Action item: Any picture in the listing is left out of the copy; all else is duplicated exactly.

Input:
============================================================

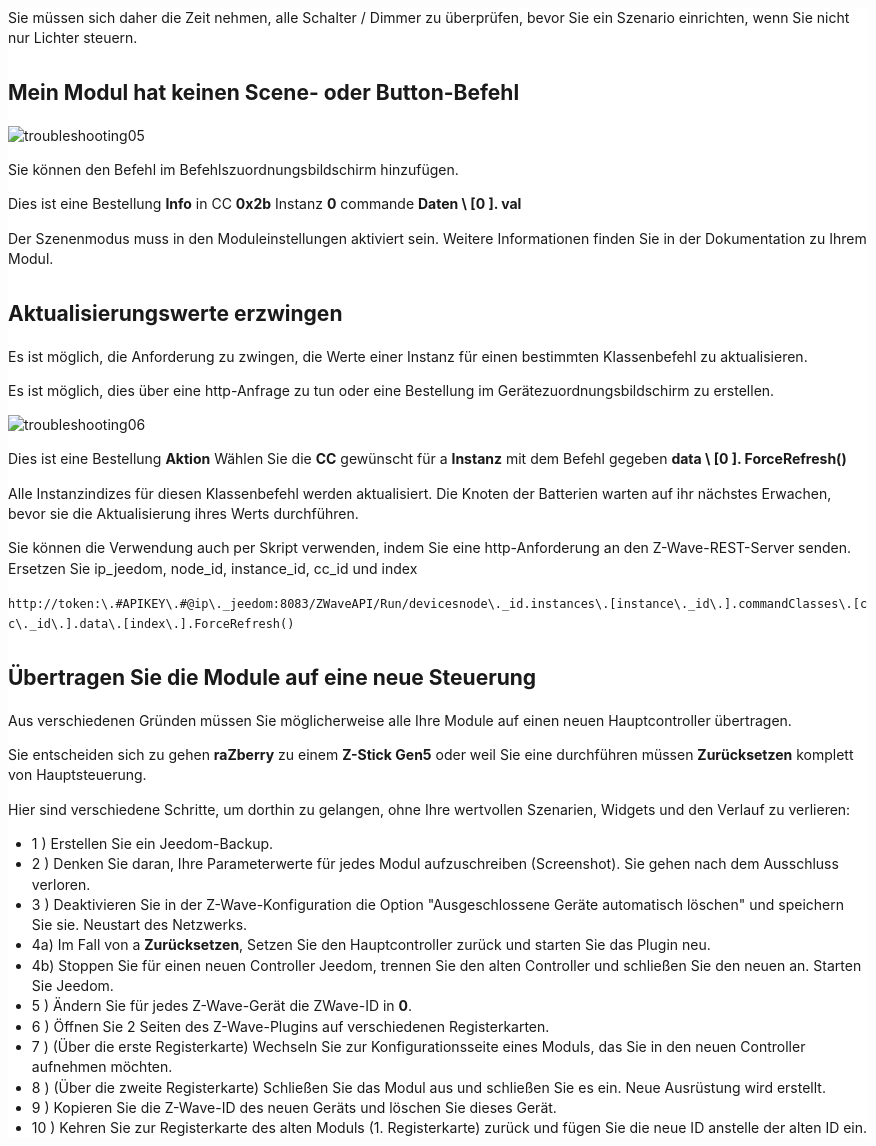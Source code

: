 Sie müssen sich daher die Zeit nehmen, alle Schalter / Dimmer zu überprüfen, bevor Sie ein Szenario einrichten, wenn Sie nicht nur Lichter steuern.

## Mein Modul hat keinen Scene- oder Button-Befehl

![troubleshooting05](../images/troubleshooting05.png)

Sie können den Befehl im Befehlszuordnungsbildschirm hinzufügen.

Dies ist eine Bestellung **Info** in CC **0x2b** Instanz **0** commande
**Daten \ [0 \]. val**

Der Szenenmodus muss in den Moduleinstellungen aktiviert sein. Weitere Informationen finden Sie in der Dokumentation zu Ihrem Modul.

## Aktualisierungswerte erzwingen

Es ist möglich, die Anforderung zu zwingen, die Werte einer Instanz für einen bestimmten Klassenbefehl zu aktualisieren.

Es ist möglich, dies über eine http-Anfrage zu tun oder eine Bestellung im Gerätezuordnungsbildschirm zu erstellen.

![troubleshooting06](../images/troubleshooting06.png)

Dies ist eine Bestellung **Aktion** Wählen Sie die **CC** gewünscht für a **Instanz** mit dem Befehl gegeben **data \ [0 \]. ForceRefresh()**

Alle Instanzindizes für diesen Klassenbefehl werden aktualisiert. Die Knoten der Batterien warten auf ihr nächstes Erwachen, bevor sie die Aktualisierung ihres Werts durchführen.

Sie können die Verwendung auch per Skript verwenden, indem Sie eine http-Anforderung an den Z-Wave-REST-Server senden.
Ersetzen Sie ip\_jeedom, node\_id, instance\_id, cc\_id und index

``http://token:\.#APIKEY\.#@ip\._jeedom:8083/ZWaveAPI/Run/devicesnode\._id.instances\.[instance\._id\.].commandClasses\.[cc\._id\.].data\.[index\.].ForceRefresh()``

## Übertragen Sie die Module auf eine neue Steuerung

Aus verschiedenen Gründen müssen Sie möglicherweise alle Ihre Module auf einen neuen Hauptcontroller übertragen.

Sie entscheiden sich zu gehen **raZberry** zu einem **Z-Stick Gen5** oder weil Sie eine durchführen müssen **Zurücksetzen** komplett von Hauptsteuerung.

Hier sind verschiedene Schritte, um dorthin zu gelangen, ohne Ihre wertvollen Szenarien, Widgets und den Verlauf zu verlieren:

-   1 \) Erstellen Sie ein Jeedom-Backup.
-   2 \) Denken Sie daran, Ihre Parameterwerte für jedes Modul aufzuschreiben (Screenshot). Sie gehen nach dem Ausschluss verloren.
-   3 \) Deaktivieren Sie in der Z-Wave-Konfiguration die Option "Ausgeschlossene Geräte automatisch löschen" und speichern Sie sie. Neustart des Netzwerks.
-   4a) Im Fall von a **Zurücksetzen**, Setzen Sie den Hauptcontroller zurück und starten Sie das Plugin neu.
-   4b) Stoppen Sie für einen neuen Controller Jeedom, trennen Sie den alten Controller und schließen Sie den neuen an. Starten Sie Jeedom.
-   5 \) Ändern Sie für jedes Z-Wave-Gerät die ZWave-ID in **0**.
-   6 \) Öffnen Sie 2 Seiten des Z-Wave-Plugins auf verschiedenen Registerkarten.
-   7 \) (Über die erste Registerkarte) Wechseln Sie zur Konfigurationsseite eines Moduls, das Sie in den neuen Controller aufnehmen möchten.
-   8 \) (Über die zweite Registerkarte) Schließen Sie das Modul aus und schließen Sie es ein. Neue Ausrüstung wird erstellt.
-   9 \) Kopieren Sie die Z-Wave-ID des neuen Geräts und löschen Sie dieses Gerät.
-   10 \) Kehren Sie zur Registerkarte des alten Moduls (1. Registerkarte) zurück und fügen Sie die neue ID anstelle der alten ID ein.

============================================================

Result:
Source code

: Sie müssen sich daher die Zeit nehmen, alle Schalter / Dimmer zu überprüfen, bevor Sie ein Szenario einrichten, wenn Sie nicht nur Lichter steuern.

## Mein Modul hat keinen Scene- oder Button-Befehl

![troubleshooting05](../images/troubleshooting05.png)

Sie können den Befehl im Befehlszuordnungsbildschirm hinzufügen.

Dies ist eine Bestellung **Info** in CC **0x2b** Instanz **0** commande
**Daten \ [0 \]. val**

Der Szenenmodus muss in den Moduleinstellungen aktiviert sein. Weitere Informationen finden Sie in der Dokumentation zu Ihrem Modul.

## Aktualisierungswerte erzwingen

Es ist möglich, die Anforderung zu zwingen, die Werte einer Instanz für einen bestimmten Klassenbefehl zu aktualisieren.

Es ist möglich, dies über eine http-Anfrage zu tun oder eine Bestellung im Gerätezuordnungsbildschirm zu erstellen.

![troubleshooting06](../images/troubleshooting06.png)

Dies ist eine Bestellung **Aktion** Wählen Sie die **CC** gewünscht für a **Instanz** mit dem Befehl gegeben **data \ [0 \]. ForceRefresh()**

Alle Instanzindizes für diesen Klassenbefehl werden aktualisiert. Die Knoten der Batterien warten auf ihr nächstes Erwachen, bevor sie die Aktualisierung ihres Werts durchführen.

Sie können die Verwendung auch per Skript verwenden, indem Sie eine http-Anforderung an den Z-Wave-REST-Server senden.
Ersetzen Sie ip\_jeedom, node\_id, instance\_id, cc\_id und index

``http://token:\.#APIKEY\.#@ip\._jeedom:8083/ZWaveAPI/Run/devicesnode\._id.instances\.[instance\._id\.].commandClasses\.[cc\._id\.].data\.[index\.].ForceRefresh()``

## Übertragen Sie die Module auf eine neue Steuerung

Aus verschiedenen Gründen müssen Sie möglicherweise alle Ihre Module auf einen neuen Hauptcontroller übertragen.

Sie entscheiden sich zu gehen **raZberry** zu einem **Z-Stick Gen5** oder weil Sie eine durchführen müssen **Zurücksetzen** komplett von Hauptsteuerung.

Hier sind verschiedene Schritte, um dorthin zu gelangen, ohne Ihre wertvollen Szenarien, Widgets und den Verlauf zu verlieren:

-   1 \) Erstellen Sie ein Jeedom-Backup.
-   2 \) Denken Sie daran, Ihre Parameterwerte für jedes Modul aufzuschreiben (Screenshot). Sie gehen nach dem Ausschluss verloren.
-   3 \) Deaktivieren Sie in der Z-Wave-Konfiguration die Option "Ausgeschlossene Geräte automatisch löschen" und speichern Sie sie. Neustart des Netzwerks.
-   4a) Im Fall von a **Zurücksetzen**, Setzen Sie den Hauptcontroller zurück und starten Sie das Plugin neu.
-   4b) Stoppen Sie für einen neuen Controller Jeedom, trennen Sie den alten Controller und schließen Sie den neuen an. Starten Sie Jeedom.
-   5 \) Ändern Sie für jedes Z-Wave-Gerät die ZWave-ID in **0**.
-   6 \) Öffnen Sie 2 Seiten des Z-Wave-Plugins auf verschiedenen Registerkarten.
-   7 \) (Über die erste Registerkarte) Wechseln Sie zur Konfigurationsseite eines Moduls, das Sie in den neuen Controller aufnehmen möchten.
-   8 \) (Über die zweite Registerkarte) Schließen Sie das Modul aus und schließen Sie es ein. Neue Ausrüstung wird erstellt.
-   9 \) Kopieren Sie die Z-Wave-ID des neuen Geräts und löschen Sie dieses Gerät.
-   10 \) Kehren Sie zur Registerkarte des alten Moduls (1. Registerkarte) zurück und fügen Sie die neue ID anstelle der alten ID ein.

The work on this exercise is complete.